## WORK ITEM
Where an entry below contains an image, skip the image and copy the rest exactly.

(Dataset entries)
>>>

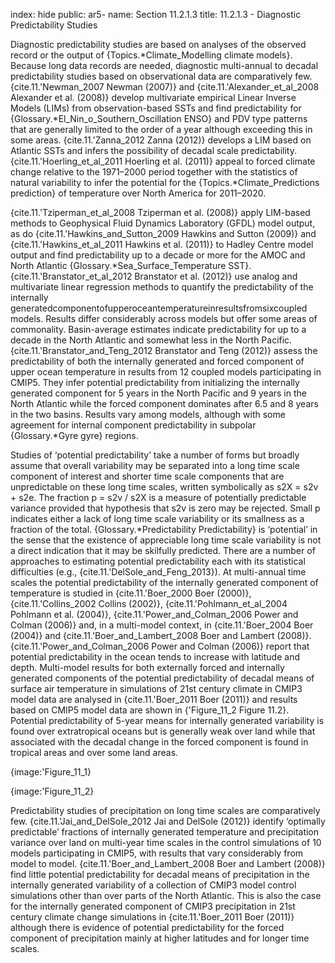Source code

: index: hide
public: ar5-
name: Section 11.2.1.3
title: 11.2.1.3 - Diagnostic Predictability Studies

Diagnostic predictability studies are based on analyses of the observed record or the output of {Topics.*Climate_Modelling climate models}. Because long data records are needed, diagnostic multi-annual to decadal predictability studies based on observational data are comparatively few. {cite.11.'Newman_2007 Newman (2007)} and {cite.11.'Alexander_et_al_2008 Alexander et al. (2008)} develop multivariate empirical Linear Inverse Models (LIMs) from observation-based SSTs and find predictability for {Glossary.*El_Nin_o_Southern_Oscillation ENSO} and PDV type patterns that are generally limited to the order of a year although exceeding this in some areas. {cite.11.'Zanna_2012 Zanna (2012)} develops a LIM based on Atlantic SSTs and infers the possibility of decadal scale predictability. {cite.11.'Hoerling_et_al_2011 Hoerling et al. (2011)} appeal to forced climate change relative to the 1971–2000 period together with the statistics of natural variability to infer the potential for the {Topics.*Climate_Predictions prediction} of temperature over North America for 2011–2020.

{cite.11.'Tziperman_et_al_2008 Tziperman et al. (2008)} apply LIM-based methods to Geophysical Fluid Dynamics Laboratory (GFDL) model output, as do {cite.11.'Hawkins_and_Sutton_2009 Hawkins and Sutton (2009)} and {cite.11.'Hawkins_et_al_2011 Hawkins et al. (2011)} to Hadley Centre model output and find predictability up to a decade or more for the AMOC and North Atlantic {Glossary.*Sea_Surface_Temperature SST}. {cite.11.'Branstator_et_al_2012 Branstator et al. (2012)} use analog and multivariate linear regression methods to quantify the predictability of the internally generatedcomponentofupperoceantemperatureinresultsfromsixcoupled models. Results differ considerably across models but offer some areas of commonality. Basin-average estimates indicate predictability for up to a decade in the North Atlantic and somewhat less in the North Pacific. {cite.11.'Branstator_and_Teng_2012 Branstator and Teng (2012)} assess the predictability of both the internally generated and forced component of upper ocean temperature in results from 12 coupled models participating in CMIP5. They infer potential predictability from initializing the internally generated component for 5 years in the North Pacific and 9 years in the North Atlantic while the forced component dominates after 6.5 and 8 years in the two basins. Results vary among models, although with some agreement for internal component predictability in subpolar {Glossary.*Gyre gyre} regions.

Studies of ‘potential predictability’ take a number of forms but broadly assume that overall variability may be separated into a long time scale component of interest and shorter time scale components that are unpredictable on these long time scales, written symbolically as s2X = s2v + s2e. The fraction p = s2v / s2X is a measure of potentially predictable variance provided that hypothesis that s2v is zero may be rejected. Small p indicates either a lack of long time scale variability or its smallness as a fraction of the total. {Glossary.*Predictability Predictability} is ‘potential’ in the sense that the existence of appreciable long time scale variability is not a direct indication that it may be skilfully predicted. There are a number of approaches to estimating potential predictability each with its statistical difficulties (e.g., {cite.11.'DelSole_and_Feng_2013}). At multi-annual time scales the potential predictability of the internally generated component of temperature is studied in {cite.11.'Boer_2000 Boer (2000)}, {cite.11.'Collins_2002 Collins (2002)}, {cite.11.'Pohlmann_et_al_2004 Pohlmann et al. (2004)}, {cite.11.'Power_and_Colman_2006 Power and Colman (2006)} and, in a multi-model context, in {cite.11.'Boer_2004 Boer (2004)} and {cite.11.'Boer_and_Lambert_2008 Boer and Lambert (2008)}. {cite.11.'Power_and_Colman_2006 Power and Colman (2006)} report that potential predictability in the ocean tends to increase with latitude and depth. Multi-model results for both externally forced and internally generated components of the potential predictability of decadal means of surface air temperature in simulations of 21st century climate in CMIP3 model data are analysed in {cite.11.'Boer_2011 Boer (2011)} and results based on CMIP5 model data are shown in {'Figure_11_2 Figure 11.2}. Potential predictability of 5-year means for internally generated variability is found over extratropical oceans but is generally weak over land while that associated with the decadal change in the forced component is found in tropical areas and over some land areas.

{image:'Figure_11_1}

{image:'Figure_11_2}

Predictability studies of precipitation on long time scales are comparatively few. {cite.11.'Jai_and_DelSole_2012 Jai and DelSole (2012)} identify ‘optimally predictable’ fractions of internally generated temperature and precipitation variance over land on multi-year time scales in the control simulations of 10 models participating in CMIP5, with results that vary considerably from model to model. {cite.11.'Boer_and_Lambert_2008 Boer and Lambert (2008)} find little potential predictability for decadal means of precipitation in the internally generated variability of a collection of CMIP3 model control simulations other than over parts of the North Atlantic. This is also the case for the internally generated component of CMIP3 precipitation in 21st century climate change simulations in {cite.11.'Boer_2011 Boer (2011)} although there is evidence of potential predictability for the forced component of precipitation mainly at higher latitudes and for longer time scales.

<<<

## EXERCISE SOLUTION
Source code

: index: hide
public: ar5-
name: Section 11.2.1.3
title: 11.2.1.3 - Diagnostic Predictability Studies

Diagnostic predictability studies are based on analyses of the observed record or the output of {Topics.*Climate_Modelling climate models}. Because long data records are needed, diagnostic multi-annual to decadal predictability studies based on observational data are comparatively few. {cite.11.'Newman_2007 Newman (2007)} and {cite.11.'Alexander_et_al_2008 Alexander et al. (2008)} develop multivariate empirical Linear Inverse Models (LIMs) from observation-based SSTs and find predictability for {Glossary.*El_Nin_o_Southern_Oscillation ENSO} and PDV type patterns that are generally limited to the order of a year although exceeding this in some areas. {cite.11.'Zanna_2012 Zanna (2012)} develops a LIM based on Atlantic SSTs and infers the possibility of decadal scale predictability. {cite.11.'Hoerling_et_al_2011 Hoerling et al. (2011)} appeal to forced climate change relative to the 1971–2000 period together with the statistics of natural variability to infer the potential for the {Topics.*Climate_Predictions prediction} of temperature over North America for 2011–2020.

{cite.11.'Tziperman_et_al_2008 Tziperman et al. (2008)} apply LIM-based methods to Geophysical Fluid Dynamics Laboratory (GFDL) model output, as do {cite.11.'Hawkins_and_Sutton_2009 Hawkins and Sutton (2009)} and {cite.11.'Hawkins_et_al_2011 Hawkins et al. (2011)} to Hadley Centre model output and find predictability up to a decade or more for the AMOC and North Atlantic {Glossary.*Sea_Surface_Temperature SST}. {cite.11.'Branstator_et_al_2012 Branstator et al. (2012)} use analog and multivariate linear regression methods to quantify the predictability of the internally generatedcomponentofupperoceantemperatureinresultsfromsixcoupled models. Results differ considerably across models but offer some areas of commonality. Basin-average estimates indicate predictability for up to a decade in the North Atlantic and somewhat less in the North Pacific. {cite.11.'Branstator_and_Teng_2012 Branstator and Teng (2012)} assess the predictability of both the internally generated and forced component of upper ocean temperature in results from 12 coupled models participating in CMIP5. They infer potential predictability from initializing the internally generated component for 5 years in the North Pacific and 9 years in the North Atlantic while the forced component dominates after 6.5 and 8 years in the two basins. Results vary among models, although with some agreement for internal component predictability in subpolar {Glossary.*Gyre gyre} regions.

Studies of ‘potential predictability’ take a number of forms but broadly assume that overall variability may be separated into a long time scale component of interest and shorter time scale components that are unpredictable on these long time scales, written symbolically as s2X = s2v + s2e. The fraction p = s2v / s2X is a measure of potentially predictable variance provided that hypothesis that s2v is zero may be rejected. Small p indicates either a lack of long time scale variability or its smallness as a fraction of the total. {Glossary.*Predictability Predictability} is ‘potential’ in the sense that the existence of appreciable long time scale variability is not a direct indication that it may be skilfully predicted. There are a number of approaches to estimating potential predictability each with its statistical difficulties (e.g., {cite.11.'DelSole_and_Feng_2013}). At multi-annual time scales the potential predictability of the internally generated component of temperature is studied in {cite.11.'Boer_2000 Boer (2000)}, {cite.11.'Collins_2002 Collins (2002)}, {cite.11.'Pohlmann_et_al_2004 Pohlmann et al. (2004)}, {cite.11.'Power_and_Colman_2006 Power and Colman (2006)} and, in a multi-model context, in {cite.11.'Boer_2004 Boer (2004)} and {cite.11.'Boer_and_Lambert_2008 Boer and Lambert (2008)}. {cite.11.'Power_and_Colman_2006 Power and Colman (2006)} report that potential predictability in the ocean tends to increase with latitude and depth. Multi-model results for both externally forced and internally generated components of the potential predictability of decadal means of surface air temperature in simulations of 21st century climate in CMIP3 model data are analysed in {cite.11.'Boer_2011 Boer (2011)} and results based on CMIP5 model data are shown in {'Figure_11_2 Figure 11.2}. Potential predictability of 5-year means for internally generated variability is found over extratropical oceans but is generally weak over land while that associated with the decadal change in the forced component is found in tropical areas and over some land areas.

{image:'Figure_11_1}

{image:'Figure_11_2}

Predictability studies of precipitation on long time scales are comparatively few. {cite.11.'Jai_and_DelSole_2012 Jai and DelSole (2012)} identify ‘optimally predictable’ fractions of internally generated temperature and precipitation variance over land on multi-year time scales in the control simulations of 10 models participating in CMIP5, with results that vary considerably from model to model. {cite.11.'Boer_and_Lambert_2008 Boer and Lambert (2008)} find little potential predictability for decadal means of precipitation in the internally generated variability of a collection of CMIP3 model control simulations other than over parts of the North Atlantic. This is also the case for the internally generated component of CMIP3 precipitation in 21st century climate change simulations in {cite.11.'Boer_2011 Boer (2011)} although there is evidence of potential predictability for the forced component of precipitation mainly at higher latitudes and for longer time scales.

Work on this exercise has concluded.